(Reuters) – The European Commission said it would contribute 400 million euros ($475 million) to an initiative led by the World Health Organization to buy COVID-19 vaccines, but did not clarify whether EU states would acquire shots through the WHO scheme.
DEATHS AND INFECTIONS
* For an interactive graphic tracking the global spread, open https://tmsnrt.rs/3aIRuz7 in an external browser.
* For a U.S.-focused tracker with state-by-state and county map, open https://tmsnrt.rs/2w7hX9T in an external browser.
* Eikon users, see MacroVitals (cpurl://apps.cp./cms/?navid=1592404098) for a case tracker and summary of news.
* Private tuition centres shut for the first time in South Korea’s capital on Monday and traffic was light on the first working day of tighter social-distancing rules aimed at halting a second wave of infections.
* Hong Kong will resume face-to-face school classes from Sept. 23 as authorities aim to wind back restrictions.
* India reported 78,512 infections on Monday, more than any other country but fewer than the previous day when it posted the world’s biggest single-day tally, as authorities looked to open more sectors of the economy.
* A more infectious mutation of the novel coronavirus has been found in Indonesia, the Eijkman Institute for Molecular Biology said.
* Paris will make free COVID-19 testing available in all of the capital’s 20 districts, as authorities battle against signs of a re-emergence of the virus in France.

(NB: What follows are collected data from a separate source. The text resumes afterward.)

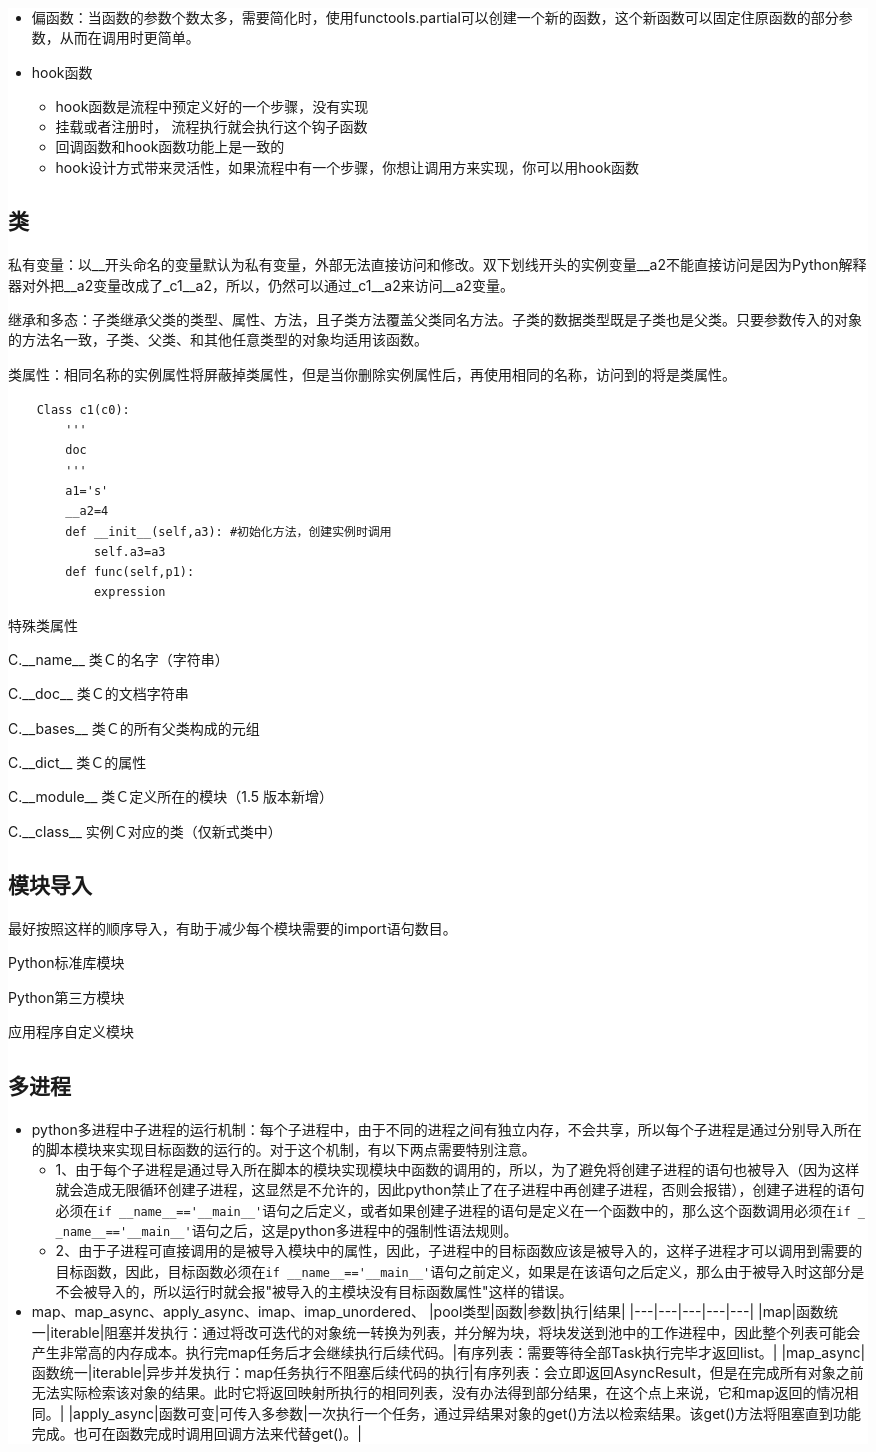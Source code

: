 - 偏函数：当函数的参数个数太多，需要简化时，使用functools.partial可以创建一个新的函数，这个新函数可以固定住原函数的部分参数，从而在调用时更简单。

- hook函数
    - hook函数是流程中预定义好的一个步骤，没有实现
    - 挂载或者注册时， 流程执行就会执行这个钩子函数
    - 回调函数和hook函数功能上是一致的
    - hook设计方式带来灵活性，如果流程中有一个步骤，你想让调用方来实现，你可以用hook函数

## 类

私有变量：以\_\_开头命名的变量默认为私有变量，外部无法直接访问和修改。双下划线开头的实例变量\_\_a2不能直接访问是因为Python解释器对外把\_\_a2变量改成了_c1\_\_a2，所以，仍然可以通过_c1\_\_a2来访问\_\_a2变量。

继承和多态：子类继承父类的类型、属性、方法，且子类方法覆盖父类同名方法。子类的数据类型既是子类也是父类。只要参数传入的对象的方法名一致，子类、父类、和其他任意类型的对象均适用该函数。

类属性：相同名称的实例属性将屏蔽掉类属性，但是当你删除实例属性后，再使用相同的名称，访问到的将是类属性。
```
    Class c1(c0):
        '''
        doc
        '''
        a1='s'
        __a2=4
        def __init__(self,a3): #初始化方法，创建实例时调用
            self.a3=a3
        def func(self,p1):
            expression
```

特殊类属性

C.\_\_name\_\_ 类Ｃ的名字（字符串）

C.\_\_doc\_\_ 类Ｃ的文档字符串

C.\_\_bases\_\_ 类Ｃ的所有父类构成的元组

C.\_\_dict\_\_ 类Ｃ的属性

C.\_\_module\_\_ 类Ｃ定义所在的模块（1.5 版本新增）

C.\_\_class\_\_ 实例Ｃ对应的类（仅新式类中）

## 模块导入

最好按照这样的顺序导入，有助于减少每个模块需要的import语句数目。

Python标准库模块

Python第三方模块

应用程序自定义模块

## 多进程
- python多进程中子进程的运行机制：每个子进程中，由于不同的进程之间有独立内存，不会共享，所以每个子进程是通过分别导入所在的脚本模块来实现目标函数的运行的。对于这个机制，有以下两点需要特别注意。
    - 1、由于每个子进程是通过导入所在脚本的模块实现模块中函数的调用的，所以，为了避免将创建子进程的语句也被导入（因为这样就会造成无限循环创建子进程，这显然是不允许的，因此python禁止了在子进程中再创建子进程，否则会报错），创建子进程的语句必须在```if __name__=='__main__'```语句之后定义，或者如果创建子进程的语句是定义在一个函数中的，那么这个函数调用必须在```if __name__=='__main__'```语句之后，这是python多进程中的强制性语法规则。
    - 2、由于子进程可直接调用的是被导入模块中的属性，因此，子进程中的目标函数应该是被导入的，这样子进程才可以调用到需要的目标函数，因此，目标函数必须在```if __name__=='__main__'```语句之前定义，如果是在该语句之后定义，那么由于被导入时这部分是不会被导入的，所以运行时就会报"被导入的主模块没有目标函数属性"这样的错误。
- map、map_async、apply_async、imap、imap_unordered、
    |pool类型|函数|参数|执行|结果|
    |---|---|---|---|---|
    |map|函数统一|iterable|阻塞并发执行：通过将改可迭代的对象统一转换为列表，并分解为块，将块发送到池中的工作进程中，因此整个列表可能会产生非常高的内存成本。执行完map任务后才会继续执行后续代码。|有序列表：需要等待全部Task执行完毕才返回list。|
    |map_async|函数统一|iterable|异步并发执行：map任务执行不阻塞后续代码的执行|有序列表：会立即返回AsyncResult，但是在完成所有对象之前无法实际检索该对象的结果。此时它将返回映射所执行的相同列表，没有办法得到部分结果，在这个点上来说，它和map返回的情况相同。|
    |apply_async|函数可变|可传入多参数|一次执行一个任务，通过异结果对象的get()方法以检索结果。该get()方法将阻塞直到功能完成。也可在函数完成时调用回调方法来代替get()。|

* British finance minister Rishi Sunak is considering a sweeping set of tax increases to help fix the huge hole in the public finances, two newspapers said.
* Coronavirus-hit Turkish Airlines will sharply cut wages of its crews and groundstaff but will avoid layoffs under a union-agreed deal, a union official said.
* The Danish government proposed significantly boosting state spending next year to help its coronavirus-hit economy and secure access to a future vaccine.
* U.S. cases surpassed 6 million on Sunday, according to a Reuters tally.
* Canada reached an agreement in principle on Monday with both Novavax Inc and Johnson & Johnson for millions of doses of their experimental coronavirus vaccines, Prime Minister Justin Trudeau said.
* Total cases in Colombia surpassed 600,000 on Sunday, ahead of the end to more than five months of lockdown.
MIDDLE EAST AND AFRICA
* Following a five-month lockdown, South Africa is easing domestic travel restrictions, allowing hotels to reopen.
* Schools in Nigeria’s commercial hub of Lagos will reopen next month.
* High-profile COVID-19 vaccines developed in Russia and China share a potential shortcoming: they are based on a common cold virus that many people have been exposed to, potentially limiting their effectiveness, some experts say.
* Germany expects the economic devastation caused by the coronavirus pandemic this year to be slightly less severe than originally feared, but it will revise downward its growth forecast for next year, two sources told Reuters.
* China’s largest state-owned banks are readied for rising bad debt and increased margin pressure in the months ahead as forbearance policies designed to give borrowers breathing space during the coronavirus crisis expire.
* The share of German companies that have implemented short-time work plans declined to 37% in August from 42% in July, a poll by German economic institute Ifo showed.